User:IncredibleJake

From Wikipedia, the free encyclopedia

Don't let my name fool you, the only place that I am incredible is in my own mind. If you want to describe me in one sentence, try the following pre-prepared one:

Jake is a mixture of Becker, Oscar The Grouch and Dr. House all rolled into a single person.


[edit] Bet you didn't know that:

  • I hold the official world record for the largest collection of human excrement stored in jars.
  • I invented electricity.
  • I am the great nephew of Scientology founder L. Ron Hubbard, and as such, receive healthy royalties thanks to stupid, rich celebrities.
  • Because of the large amount of free money I receive, I don't have a job, but I do have an $800 a day, heroin addiction.
  • One of the veins in my penis is the same thickness as a pencil.
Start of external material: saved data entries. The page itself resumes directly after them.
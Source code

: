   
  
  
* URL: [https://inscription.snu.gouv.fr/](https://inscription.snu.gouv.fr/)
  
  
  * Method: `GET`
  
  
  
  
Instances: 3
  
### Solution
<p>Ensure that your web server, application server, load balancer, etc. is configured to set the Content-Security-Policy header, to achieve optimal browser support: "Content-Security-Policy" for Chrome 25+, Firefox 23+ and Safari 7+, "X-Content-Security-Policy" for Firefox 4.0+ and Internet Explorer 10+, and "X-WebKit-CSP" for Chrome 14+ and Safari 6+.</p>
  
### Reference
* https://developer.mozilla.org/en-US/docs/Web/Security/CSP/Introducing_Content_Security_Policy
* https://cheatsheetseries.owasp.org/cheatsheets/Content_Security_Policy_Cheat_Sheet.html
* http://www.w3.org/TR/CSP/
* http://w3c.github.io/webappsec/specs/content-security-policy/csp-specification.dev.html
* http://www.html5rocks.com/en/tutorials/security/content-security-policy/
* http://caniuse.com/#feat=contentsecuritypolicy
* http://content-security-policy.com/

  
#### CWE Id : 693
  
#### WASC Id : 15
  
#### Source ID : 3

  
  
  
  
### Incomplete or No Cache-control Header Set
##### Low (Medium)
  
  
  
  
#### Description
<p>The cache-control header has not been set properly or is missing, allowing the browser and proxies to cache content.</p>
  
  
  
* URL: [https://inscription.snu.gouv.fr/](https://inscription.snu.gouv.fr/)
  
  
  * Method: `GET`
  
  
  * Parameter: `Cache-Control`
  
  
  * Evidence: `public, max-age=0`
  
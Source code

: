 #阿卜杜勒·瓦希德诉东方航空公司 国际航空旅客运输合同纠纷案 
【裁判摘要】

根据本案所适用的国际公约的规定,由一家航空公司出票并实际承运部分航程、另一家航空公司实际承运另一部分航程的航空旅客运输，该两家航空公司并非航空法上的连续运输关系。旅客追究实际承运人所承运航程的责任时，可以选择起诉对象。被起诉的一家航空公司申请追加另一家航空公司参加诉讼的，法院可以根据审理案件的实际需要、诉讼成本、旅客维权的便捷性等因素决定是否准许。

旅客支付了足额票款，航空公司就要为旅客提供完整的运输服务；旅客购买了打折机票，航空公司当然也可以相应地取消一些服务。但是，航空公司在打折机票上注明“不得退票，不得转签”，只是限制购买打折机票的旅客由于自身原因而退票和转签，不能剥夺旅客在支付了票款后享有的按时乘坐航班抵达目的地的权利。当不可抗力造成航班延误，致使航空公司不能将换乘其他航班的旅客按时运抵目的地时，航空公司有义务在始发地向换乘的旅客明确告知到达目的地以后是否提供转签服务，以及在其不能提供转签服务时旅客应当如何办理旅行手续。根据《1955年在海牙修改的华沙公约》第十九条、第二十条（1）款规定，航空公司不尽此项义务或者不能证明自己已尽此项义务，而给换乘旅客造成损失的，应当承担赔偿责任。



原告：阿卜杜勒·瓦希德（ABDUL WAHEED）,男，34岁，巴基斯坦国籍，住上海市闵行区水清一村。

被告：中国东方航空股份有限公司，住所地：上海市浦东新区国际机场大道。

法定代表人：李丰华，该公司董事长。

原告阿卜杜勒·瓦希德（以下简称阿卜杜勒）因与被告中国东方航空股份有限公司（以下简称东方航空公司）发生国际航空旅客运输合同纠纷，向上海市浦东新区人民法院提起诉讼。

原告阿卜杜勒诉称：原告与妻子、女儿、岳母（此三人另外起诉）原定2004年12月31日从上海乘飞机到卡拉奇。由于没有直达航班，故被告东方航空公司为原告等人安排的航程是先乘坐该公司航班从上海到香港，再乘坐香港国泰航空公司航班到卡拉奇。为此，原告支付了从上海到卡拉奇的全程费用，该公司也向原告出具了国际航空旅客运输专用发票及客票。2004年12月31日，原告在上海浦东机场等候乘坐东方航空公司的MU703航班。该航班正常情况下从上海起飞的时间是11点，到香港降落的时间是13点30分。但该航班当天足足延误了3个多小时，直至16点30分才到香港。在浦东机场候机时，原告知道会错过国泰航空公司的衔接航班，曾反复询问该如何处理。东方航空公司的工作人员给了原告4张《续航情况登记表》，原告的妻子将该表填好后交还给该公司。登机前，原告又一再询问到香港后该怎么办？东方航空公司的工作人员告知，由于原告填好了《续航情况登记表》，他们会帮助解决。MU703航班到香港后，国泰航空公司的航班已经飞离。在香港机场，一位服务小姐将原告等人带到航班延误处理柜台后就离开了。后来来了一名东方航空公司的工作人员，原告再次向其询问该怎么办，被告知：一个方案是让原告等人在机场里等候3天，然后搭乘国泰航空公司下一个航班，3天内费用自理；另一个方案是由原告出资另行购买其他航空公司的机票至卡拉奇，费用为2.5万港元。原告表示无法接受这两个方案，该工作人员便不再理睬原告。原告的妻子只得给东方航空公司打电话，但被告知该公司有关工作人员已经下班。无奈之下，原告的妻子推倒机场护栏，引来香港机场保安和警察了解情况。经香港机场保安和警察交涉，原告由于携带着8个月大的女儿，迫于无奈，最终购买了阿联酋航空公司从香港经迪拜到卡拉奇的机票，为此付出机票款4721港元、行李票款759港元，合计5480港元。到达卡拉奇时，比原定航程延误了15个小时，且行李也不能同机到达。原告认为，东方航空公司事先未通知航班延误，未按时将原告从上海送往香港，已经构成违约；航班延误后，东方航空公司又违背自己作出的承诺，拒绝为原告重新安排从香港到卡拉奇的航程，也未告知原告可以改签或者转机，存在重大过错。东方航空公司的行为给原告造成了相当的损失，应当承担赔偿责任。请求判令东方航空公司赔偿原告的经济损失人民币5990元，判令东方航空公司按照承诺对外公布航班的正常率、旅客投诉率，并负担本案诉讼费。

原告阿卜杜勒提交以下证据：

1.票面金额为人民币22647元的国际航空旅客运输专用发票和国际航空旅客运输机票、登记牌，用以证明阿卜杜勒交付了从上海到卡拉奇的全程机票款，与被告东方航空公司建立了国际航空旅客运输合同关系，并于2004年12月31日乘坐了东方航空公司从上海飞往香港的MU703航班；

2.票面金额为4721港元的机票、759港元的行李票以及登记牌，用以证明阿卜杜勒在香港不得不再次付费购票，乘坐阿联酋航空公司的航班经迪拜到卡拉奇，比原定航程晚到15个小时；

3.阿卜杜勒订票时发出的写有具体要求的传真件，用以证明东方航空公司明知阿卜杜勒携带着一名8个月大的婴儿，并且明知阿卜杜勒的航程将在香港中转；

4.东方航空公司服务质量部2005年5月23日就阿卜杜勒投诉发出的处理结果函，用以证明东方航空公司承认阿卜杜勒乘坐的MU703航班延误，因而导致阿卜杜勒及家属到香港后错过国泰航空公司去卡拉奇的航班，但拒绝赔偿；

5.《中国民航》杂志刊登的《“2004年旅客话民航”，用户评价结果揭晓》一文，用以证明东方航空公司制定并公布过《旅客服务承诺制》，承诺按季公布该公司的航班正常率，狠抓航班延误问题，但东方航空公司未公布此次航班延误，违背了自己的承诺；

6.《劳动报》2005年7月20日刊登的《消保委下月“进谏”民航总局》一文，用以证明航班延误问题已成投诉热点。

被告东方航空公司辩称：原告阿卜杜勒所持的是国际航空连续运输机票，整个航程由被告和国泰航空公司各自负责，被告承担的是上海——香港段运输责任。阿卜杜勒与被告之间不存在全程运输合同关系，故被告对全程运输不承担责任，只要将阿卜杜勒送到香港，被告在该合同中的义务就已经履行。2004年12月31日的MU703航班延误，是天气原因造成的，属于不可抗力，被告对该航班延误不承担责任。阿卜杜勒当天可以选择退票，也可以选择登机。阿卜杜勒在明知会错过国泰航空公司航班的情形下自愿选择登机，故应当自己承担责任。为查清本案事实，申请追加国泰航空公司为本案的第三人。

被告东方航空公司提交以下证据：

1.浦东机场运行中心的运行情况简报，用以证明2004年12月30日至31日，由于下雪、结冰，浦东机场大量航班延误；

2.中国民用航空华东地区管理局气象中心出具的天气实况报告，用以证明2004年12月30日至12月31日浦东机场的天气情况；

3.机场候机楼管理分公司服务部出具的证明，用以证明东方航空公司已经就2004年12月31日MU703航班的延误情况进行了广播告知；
[edit] For Those Who Are Interested

  • Vandalise my page all you want. Believe me when I say: I can deal with it
  • People who incorporate quotes from Austin Powers, The Simpsons or South Park into their daily vocabulary are of great annoyance to me.
  • I should try being nicer to nerds. Because one day my computer is going to break down, and I'm going to need someone to fix it.
  • There is no difference between nerds and geeks. And if you disagree with me, odds are you are one.
  • The current odds of me being permanently blocked from this website before the end of 2006 would appear to be rather high.
  • I have been experiencing an infux of computer viruses in recent weeks. The odds of them coming from a disgruntled Wikipedia user and/or administrator would also appear to be rather high.
  • If anyone wishes to challenge me to an "attack page showdown", please provide me with at least 48 hours notice.
  • If anyone out there in Wikiland has a problem with me, please feel free to use my discussion page. But let me assure everyone that I would sooner sodomise my own grandmother before deliberately upsetting this fragile society.